## Assignment
Print this span of the material below exactly: the line with "2022-07-10 | 846 | 77 |", the line with "2022-07-28 | 863 | 79 |", and every line between them, but nothing else.

## Exercise inputs
──────

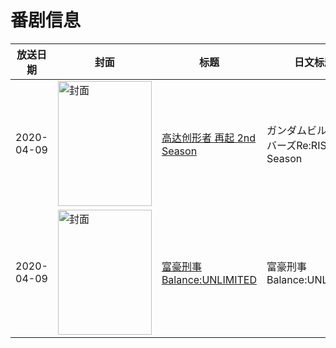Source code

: # 番剧信息

|放送日期|封面|标题|日文标题|话数|评分|评分人数|
|---|---|---|---|---|---|---|
|2020-04-09|<img src="https://lain.bgm.tv/pic/cover/c/aa/d2/297261_XmMIk.jpg" alt="封面" style="width:150px;height:200px;object-fit:cover;">|[高达创形者 再起 2nd Season](https://bangumi.tv/subject/297261)|ガンダムビルドダイバーズRe:RISE 2nd Season|13|7.6|1015人评分|
|2020-04-09|<img src="https://lain.bgm.tv/pic/cover/c/12/65/298718_aInVM.jpg" alt="封面" style="width:150px;height:200px;object-fit:cover;">|[富豪刑事 Balance:UNLIMITED](https://bangumi.tv/subject/298718)|富豪刑事 Balance:UNLIMITED|11|6.1|1326人评分|
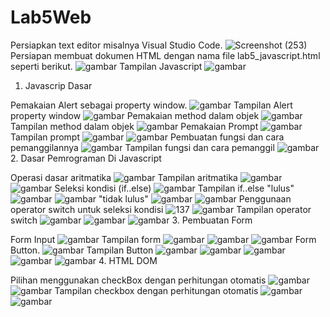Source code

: # Lab5Web
Persiapkan text editor misalnya Visual Studio Code.
![Screenshot (253)](https://github.com/user-attachments/assets/5e581643-16b6-4f99-a37e-9ba2cd1ebeb9)
Persiapan membuat dokumen HTML dengan nama file lab5_javascript.html seperti berikut.
![gambar](https://github.com/user-attachments/assets/158de35a-e7ad-4ce6-9b09-28af1cd9a241)
Tampilan Javascript
![gambar](https://github.com/user-attachments/assets/52081bd2-32a8-43dc-88dd-56891a160f21)
1. Javascrip Dasar

Pemakaian Alert sebagai property window.
![gambar](https://github.com/user-attachments/assets/f149561d-8705-410a-8ad0-e4e9423e7350)
Tampilan Alert property window
![gambar](https://github.com/user-attachments/assets/30c6f75d-afc6-425d-9748-e8eb0de34234)
Pemakaian method dalam objek
![gambar](https://github.com/user-attachments/assets/7977138d-7f76-4e32-8548-53567e4171dd)
Tampilan method dalam objek
![gambar](https://github.com/user-attachments/assets/6bc6bb77-7891-4bfb-879d-987e8b14d2da)
Pemakaian Prompt
![gambar](https://github.com/user-attachments/assets/7f3c0f79-07fa-4c0d-9a24-6f9f454611b8)
Tampilan prompt
![gambar](https://github.com/user-attachments/assets/953e59d3-ff19-46be-89f2-cf1bdba705d1)
![gambar](https://github.com/user-attachments/assets/9d53cab7-0aab-45c7-ac63-e5bd90366ddd)
Pembuatan fungsi dan cara pemanggilannya
![gambar](https://github.com/user-attachments/assets/e459b9bf-6050-44de-86af-e9ef8c65c2d6)
Tampilan fungsi dan cara pemanggil
![gambar](https://github.com/user-attachments/assets/315fada1-bd4a-4e95-aba4-3ec73dceda45)
2. Dasar Pemrograman Di Javascript

Operasi dasar aritmatika
![gambar](https://github.com/user-attachments/assets/b2551374-d03e-4ebd-a7d4-1510df2295c2)
Tampilan aritmatika
![gambar](https://github.com/user-attachments/assets/ce1dd026-4847-435f-8afe-d86cf0199952)
![gambar](https://github.com/user-attachments/assets/2ffd76da-1bd6-4ffe-b84b-4f4d83e6a6b0)
Seleksi kondisi (if..else)
![gambar](https://github.com/user-attachments/assets/2ddf7eb8-db9d-4a8f-aaea-4260600be54e)
Tampilan if..else 
"lulus"
![gambar](https://github.com/user-attachments/assets/e7c2b8ad-f604-4dc0-b9d8-603b2862d34f)
![gambar](https://github.com/user-attachments/assets/6dbcbc9e-4fe6-433e-afa6-ead16abc9ca0)
"tidak lulus"
![gambar](https://github.com/user-attachments/assets/4b15b4b7-20bf-4155-8ed7-35bb82967645)
![gambar](https://github.com/user-attachments/assets/3e0da1f8-4107-40b3-8c65-8c69426b1faa)
Penggunaan operator switch untuk seleksi kondisi
![137](https://github.com/user-attachments/assets/514ba43d-db0a-46b0-9a51-5390ea53bbcd)
![gambar](https://github.com/user-attachments/assets/edecaa40-0a03-4cc4-9303-c8e20960a874)
Tampilan operator switch
![gambar](https://github.com/user-attachments/assets/c8f7bbbf-32ca-4885-9482-7bcb117972dd)
![gambar](https://github.com/user-attachments/assets/f59a53df-3bf1-4ac9-b041-54a76abfc6d3)
![gambar](https://github.com/user-attachments/assets/b2093b9b-40aa-4626-bf22-a22be1570d40)
3. Pembuatan Form

Form Input
![gambar](https://github.com/user-attachments/assets/d1f8707a-76be-4ff6-a36a-c831615c69a3)
Tampilan form
![gambar](https://github.com/user-attachments/assets/2eca5e4b-8e4f-4c91-9f85-69eed4cae295)
![gambar](https://github.com/user-attachments/assets/939f028c-61ad-4d74-932d-37360fc20980)
![gambar](https://github.com/user-attachments/assets/e2f1f5aa-78f4-4395-a854-92a865513063)
Form Button.
![gambar](https://github.com/user-attachments/assets/30934003-6d62-48a3-badc-2833f5650132)
Tampilan Button
![gambar](https://github.com/user-attachments/assets/d57bf8bc-3460-49eb-b035-9a4978c6bff8)
![gambar](https://github.com/user-attachments/assets/d465f177-b3ad-47b0-92d7-4c1bd97b1046)
![gambar](https://github.com/user-attachments/assets/7deca08b-51ba-4017-85e5-94b518056854)
![gambar](https://github.com/user-attachments/assets/4b7dbdfb-15a7-4d44-bf85-c86e0ffa2b61)
![gambar](https://github.com/user-attachments/assets/de91f1a1-a822-4f20-9715-c78f13756fce)
4. HTML DOM

Pilihan menggunakan checkBox dengan perhitungan otomatis
![gambar](https://github.com/user-attachments/assets/21b788fd-6d8b-4008-bc8d-46bf46297efc)
![gambar](https://github.com/user-attachments/assets/69acf24a-7f4a-42cd-97f6-f6317a88808e)
Tampilan checkbox dengan perhitungan otomatis
![gambar](https://github.com/user-attachments/assets/394142b4-8ac1-40e4-b2cb-4402f139b342)
![gambar](https://github.com/user-attachments/assets/ce9631cf-2f07-4248-af77-830667e904ef)
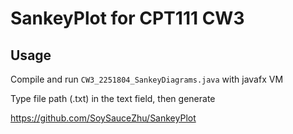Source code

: # SankeyPlot for CPT111 CW3
## Usage
Compile and run `CW3_2251804_SankeyDiagrams.java` with javafx VM

Type file path (.txt) in the text field, then generate

https://github.com/SoySauceZhu/SankeyPlot
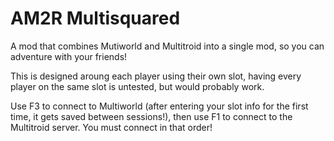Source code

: # AM2R Multisquared

A mod that combines Mutiworld and Multitroid into a single mod, so you can adventure with your friends!

This is designed aroung each player using their own slot, having every player on the same slot is untested, but would probably work.

Use F3 to connect to Multiworld (after entering your slot info for the first time, it gets saved between sessions!), then use F1 to connect to the Multitroid server. You must connect in that order!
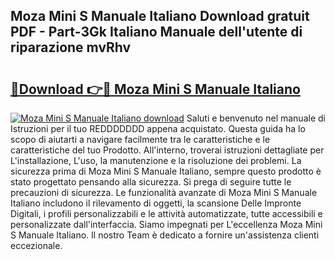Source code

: ## Moza Mini S Manuale Italiano Download gratuit PDF - Part-3Gk Italiano Manuale dell'utente di riparazione mvRhv

# <h2><a href="http://dfgcvx.blite.top/?on=Moza+Mini+S+Manuale+Italiano">🔗Download 👉🔴 Moza Mini S Manuale Italiano</a></h2>

[![Moza Mini S Manuale Italiano download](https://i.imgur.com/lujVjoI.png)](http://dfgcvx.blite.top/?on=Moza+Mini+S+Manuale+Italiano)
Saluti e benvenuto nel manuale di Istruzioni per il tuo REDDDDDDD appena acquistato. Questa guida ha lo scopo di aiutarti a navigare facilmente tra le caratteristiche e le caratteristiche del tuo Prodotto. All'interno, troverai istruzioni dettagliate per L'installazione, L'uso, la manutenzione e la risoluzione dei problemi. La sicurezza prima di Moza Mini S Manuale Italiano, sempre questo prodotto è stato progettato pensando alla sicurezza. Si prega di seguire tutte le precauzioni di sicurezza. Le funzionalità avanzate di Moza Mini S Manuale Italiano includono il rilevamento di oggetti, la scansione Delle Impronte Digitali, i profili personalizzabili e le attività automatizzate, tutte accessibili e personalizzate dall'interfaccia. Siamo impegnati per L'eccellenza Moza Mini S Manuale Italiano. Il nostro Team è dedicato a fornire un'assistenza clienti eccezionale.

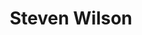 ---
title: "Steven Wilson"
summary: "British musician, who is best known as the founder, lead guitarist, singer and songwriter of . He is involved with many other bands and musical projects, both as musician and producer, whilst also maintaining a solo career. Also known as successful sound recordings restorer. Born November 3, 1967 in Hemel Hempstead, Hertfordshire, England, UK. Note differentiation: For the French choreographer, actor, dancer, singer, body builder, director of two music videos and personal trainer, see . For the Norwegian musician and member of , see . For the American musician, producer and songwriter, lead guitarist and singer of , see . For the British photographer and illustrator, see . For the British deephouse / soul producer and DJ aka , see . For the American jazz saxophonist and flautist, see . For the American punk musician and member of , see . For the American producer, engineer, songwriter and musician from Nashville, TN, see . For the American drummer and ex-member of and session drummer for , see . For the American compilation producer, see . For the resonator guitar player from Lynchburg, Virginia, see . For the Scottish rock guitarist, see . For the Australian musician and singer / songwriter, founding member of , see . For the American musician and songwriter, see . For the American hiphop producer, see . For the Australian producer and engineer, . For the American bluegrass musician, see . For the American pop-rock singer from the sixties, see . For the pop-easy listening songwriter, see . For the American punk musician and songwriter, see . For the American blues drummer, see . For the American metal guitarist, see . For the American garage rock bassist and singer, see . For the American rock drummer and singer, see . For the Jamaican reggae and electronic artist, see . For the American drum & bass DJ and producer aka , see , if necessary with ANV."
image: "steven-wilson.jpg"
apple_music_artist_url: "None"
wikipedia_url: "none"
---
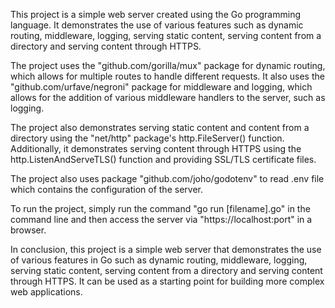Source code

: This project is a simple web server created using the Go programming language. It demonstrates the use of various features such as dynamic routing, middleware, logging, serving static content, serving content from a directory and serving content through HTTPS.

The project uses the "github.com/gorilla/mux" package for dynamic routing, which allows for multiple routes to handle different requests. It also uses the "github.com/urfave/negroni" package for middleware and logging, which allows for the addition of various middleware handlers to the server, such as logging.

The project also demonstrates serving static content and content from a directory using the "net/http" package's http.FileServer() function. Additionally, it demonstrates serving content through HTTPS using the http.ListenAndServeTLS() function and providing SSL/TLS certificate files.

The project also uses package "github.com/joho/godotenv" to read .env file which contains the configuration of the server.

To run the project, simply run the command "go run [filename].go" in the command line and then access the server via "https://localhost:port" in a browser.

In conclusion, this project is a simple web server that demonstrates the use of various features in Go such as dynamic routing, middleware, logging, serving static content, serving content from a directory and serving content through HTTPS. It can be used as a starting point for building more complex web applications.

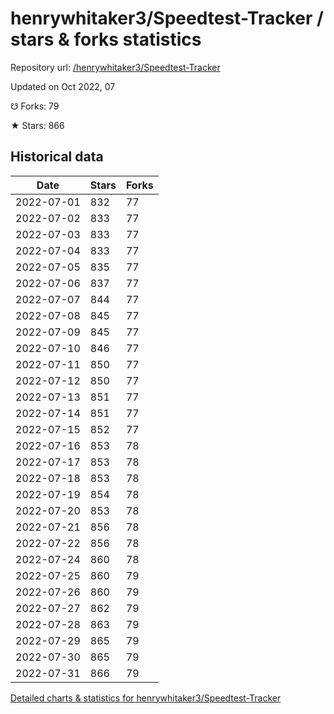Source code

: # henrywhitaker3/Speedtest-Tracker / stars & forks statistics

Repository url: [/henrywhitaker3/Speedtest-Tracker](https://github.com/henrywhitaker3/Speedtest-Tracker)

Updated on Oct 2022, 07

☋ Forks: 79

★ Stars: 866

## Historical data
| Date | Stars | Forks |
|------|-------|-------|
| 2022-07-01 | 832 | 77 | 
| 2022-07-02 | 833 | 77 | 
| 2022-07-03 | 833 | 77 | 
| 2022-07-04 | 833 | 77 | 
| 2022-07-05 | 835 | 77 | 
| 2022-07-06 | 837 | 77 | 
| 2022-07-07 | 844 | 77 | 
| 2022-07-08 | 845 | 77 | 
| 2022-07-09 | 845 | 77 | 
| 2022-07-10 | 846 | 77 | 
| 2022-07-11 | 850 | 77 | 
| 2022-07-12 | 850 | 77 | 
| 2022-07-13 | 851 | 77 | 
| 2022-07-14 | 851 | 77 | 
| 2022-07-15 | 852 | 77 | 
| 2022-07-16 | 853 | 78 | 
| 2022-07-17 | 853 | 78 | 
| 2022-07-18 | 853 | 78 | 
| 2022-07-19 | 854 | 78 | 
| 2022-07-20 | 853 | 78 | 
| 2022-07-21 | 856 | 78 | 
| 2022-07-22 | 856 | 78 | 
| 2022-07-24 | 860 | 78 | 
| 2022-07-25 | 860 | 79 | 
| 2022-07-26 | 860 | 79 | 
| 2022-07-27 | 862 | 79 | 
| 2022-07-28 | 863 | 79 | 
| 2022-07-29 | 865 | 79 | 
| 2022-07-30 | 865 | 79 | 
| 2022-07-31 | 866 | 79 | 


[Detailed charts & statistics for henrywhitaker3/Speedtest-Tracker](https://reviewgithub.com/rep/henrywhitaker3/Speedtest-Tracker)
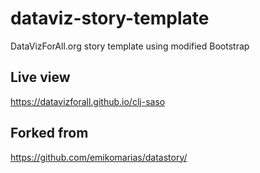 # dataviz-story-template
DataVizForAll.org story template using modified Bootstrap

## Live view 
https://datavizforall.github.io/clj-saso

## Forked from
https://github.com/emikomarias/datastory/

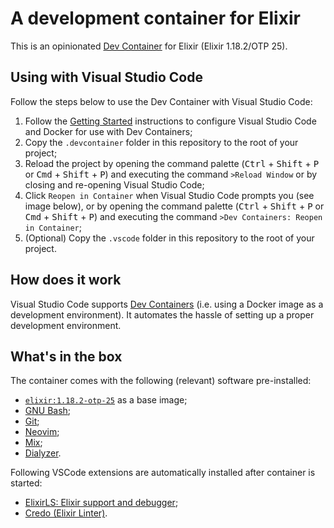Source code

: # A development container for Elixir

This is an opinionated [Dev Container](https://containers.dev) for Elixir (Elixir 1.18.2/OTP 25).

## Using with Visual Studio Code

Follow the steps below to use the Dev Container with Visual Studio Code:

1. Follow the [Getting Started](https://code.visualstudio.com/docs/remote/containers#_getting-started) instructions to configure Visual Studio Code and Docker for use with Dev Containers;
2. Copy the `.devcontainer` folder in this repository to the root of your project;
3. Reload the project by opening the command palette (<kbd>Ctrl</kbd> + <kbd>Shift</kbd> + <kbd>P</kbd> or <kbd>Cmd</kbd> + <kbd>Shift</kbd> + <kbd>P</kbd>) and executing the command `>Reload Window` or by closing and re-opening Visual Studio Code;
4. Click `Reopen in Container` when Visual Studio Code prompts you (see image below), or by opening the command palette (<kbd>Ctrl</kbd> + <kbd>Shift</kbd> + <kbd>P</kbd> or <kbd>Cmd</kbd> + <kbd>Shift</kbd> + <kbd>P</kbd>) and executing the command `>Dev Containers: Reopen in Container`;
5. (Optional) Copy the `.vscode` folder in this repository to the root of your project.

## How does it work

Visual Studio Code supports [Dev Containers](https://code.visualstudio.com/docs/remote/containers) (i.e. using a Docker image as a development environment). It automates the hassle of setting up a proper development environment.

## What's in the box

The container comes with the following (relevant) software pre-installed:

- [`elixir:1.18.2-otp-25`](https://hub.docker.com/_/elixir) as a base image;
- [GNU Bash](https://www.gnu.org/software/bash/);
- [Git](https://git-scm.com/);
- [Neovim](https://neovim.io/);
- [Mix](https://hexdocs.pm/mix/Mix.html);
- [Dialyzer](https://www.erlang.org/doc/apps/dialyzer/dialyzer.html).

Following VSCode extensions are automatically installed after container is started:

- [ElixirLS: Elixir support and debugger](https://marketplace.visualstudio.com/items?itemName=jakebecker.elixir-ls);
- [Credo (Elixir Linter)](https://marketplace.visualstudio.com/items?itemName=pantajoe.vscode-elixir-credo).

──────

## Response
| 2022-07-10 | 846 | 77 | 
| 2022-07-11 | 850 | 77 | 
| 2022-07-12 | 850 | 77 | 
| 2022-07-13 | 851 | 77 | 
| 2022-07-14 | 851 | 77 | 
| 2022-07-15 | 852 | 77 | 
| 2022-07-16 | 853 | 78 | 
| 2022-07-17 | 853 | 78 | 
| 2022-07-18 | 853 | 78 | 
| 2022-07-19 | 854 | 78 | 
| 2022-07-20 | 853 | 78 | 
| 2022-07-21 | 856 | 78 | 
| 2022-07-22 | 856 | 78 | 
| 2022-07-24 | 860 | 78 | 
| 2022-07-25 | 860 | 79 | 
| 2022-07-26 | 860 | 79 | 
| 2022-07-27 | 862 | 79 | 
| 2022-07-28 | 863 | 79 | 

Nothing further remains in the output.